The Buncombe County Community (Night) School’s literacy program was a forerunner in the state to help teach literacy to adults. We wrote about it in a post two years ago, which covered rural Buncombe County citizens being taught to read and write. A not-as-well-known part of the Community School’s program was the Americanization Classes that were held to teach the English language to foreign-born persons. In the early 1920s Asheville was home to Italians, Russians, Greeks, Roumanians, French and Poles. Americanization classes were held in the Orange Street school, and interestingly enough, also at the Grove Park Inn, where many foreign-born people were employed as chefs and other grounds workers.
This photograph shows the teacher, Mrs.
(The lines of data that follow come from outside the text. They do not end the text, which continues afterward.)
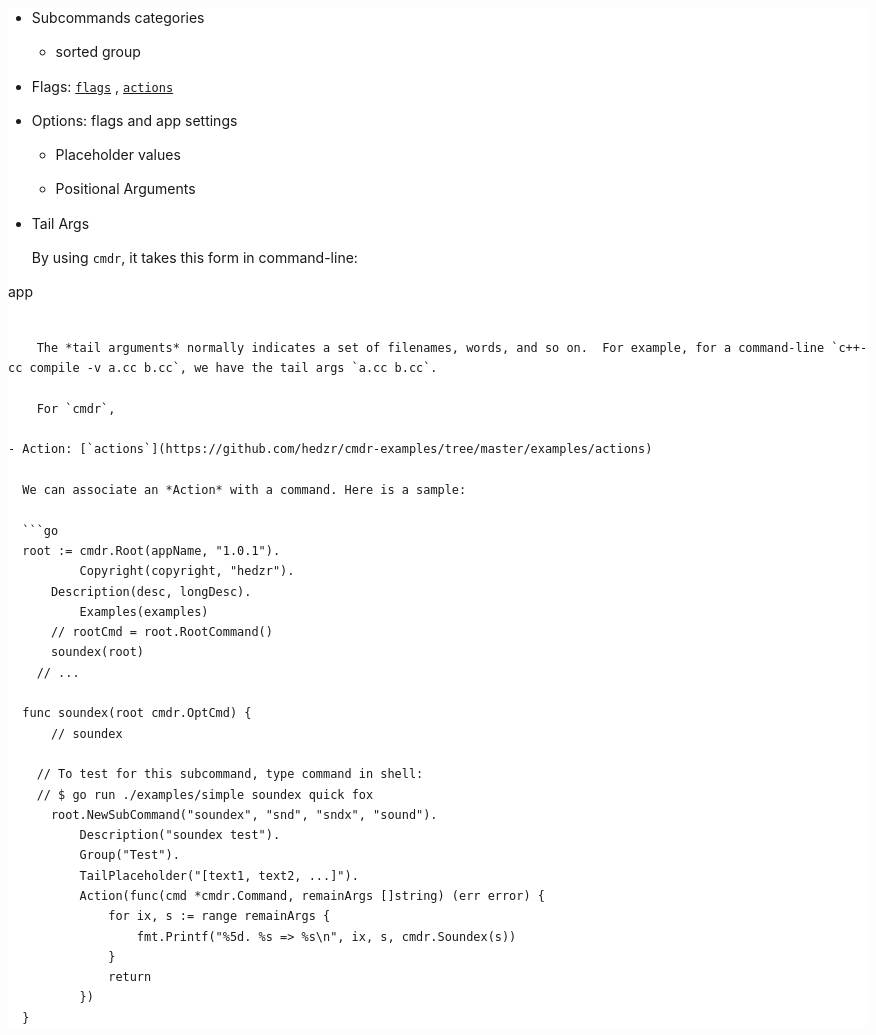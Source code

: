 - Subcommands categories

	- sorted group

- Flags: [`flags`](https://github.com/hedzr/cmdr-examples/tree/master/examples/flags)
  , [`actions`](https://github.com/hedzr/cmdr-examples/tree/master/examples/actions)

- Options: flags and app settings

	- Placeholder values

	- Positional Arguments


- Tail Args

  By using `cmdr`, it takes this form in command-line:

  ```bash

app <sub-commands> <all options or ascestor of it> <tail args>
```

    The *tail arguments* normally indicates a set of filenames, words, and so on.  For example, for a command-line `c++-cc compile -v a.cc b.cc`, we have the tail args `a.cc b.cc`.

    For `cmdr`, 

- Action: [`actions`](https://github.com/hedzr/cmdr-examples/tree/master/examples/actions)

  We can associate an *Action* with a command. Here is a sample:

  ```go
  root := cmdr.Root(appName, "1.0.1").
		  Copyright(copyright, "hedzr").
	  Description(desc, longDesc).
		  Examples(examples)
	  // rootCmd = root.RootCommand()
	  soundex(root)
	// ...
  
  func soundex(root cmdr.OptCmd) {
	  // soundex
  
	// To test for this subcommand, type command in shell:
	// $ go run ./examples/simple soundex quick fox
	  root.NewSubCommand("soundex", "snd", "sndx", "sound").
		  Description("soundex test").
		  Group("Test").
		  TailPlaceholder("[text1, text2, ...]").
		  Action(func(cmd *cmdr.Command, remainArgs []string) (err error) {
			  for ix, s := range remainArgs {
				  fmt.Printf("%5d. %s => %s\n", ix, s, cmdr.Soundex(s))
			  }
			  return
		  })
  }
  ```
Knight with three of her pupils, all Italian cooks at Grove Park Inn, 1924-25. They are identified as L to R: Pasgreale Moschio, Lugi Cantarella and John Cantarella.
John is listed as a chef at the Grove Park Inn in the 1925 Asheville City Directory along with cooks, Sidney, Lewis (probably refers to Lugi) and Antonio Cantarella. The Cantarella family was from Moasco, Italy. John appears in New York City in the 1930 census.
Mr. Ferucio Paganin, pictured below, according to Naturalization papers was born in 1894 in Taibon, Italy and came to Asheville at the age of 31, leaving his wife still in Italy.
James Klomenous Karembelas pictured below in 1925, came here from Sparta, Greece, born 1899, and is listed in the 1926 Asheville City Directory as the proprietor of the Glen Rock Cafe located across from the Railroad Depot.
Speranza Solary, a widow, immigrated from Italy and with her children, Emma (shown here on left), Leno (a stone mason), and Virginia lived at 10 Cherry Street in 1925. Speranza died in Asheville in 1958.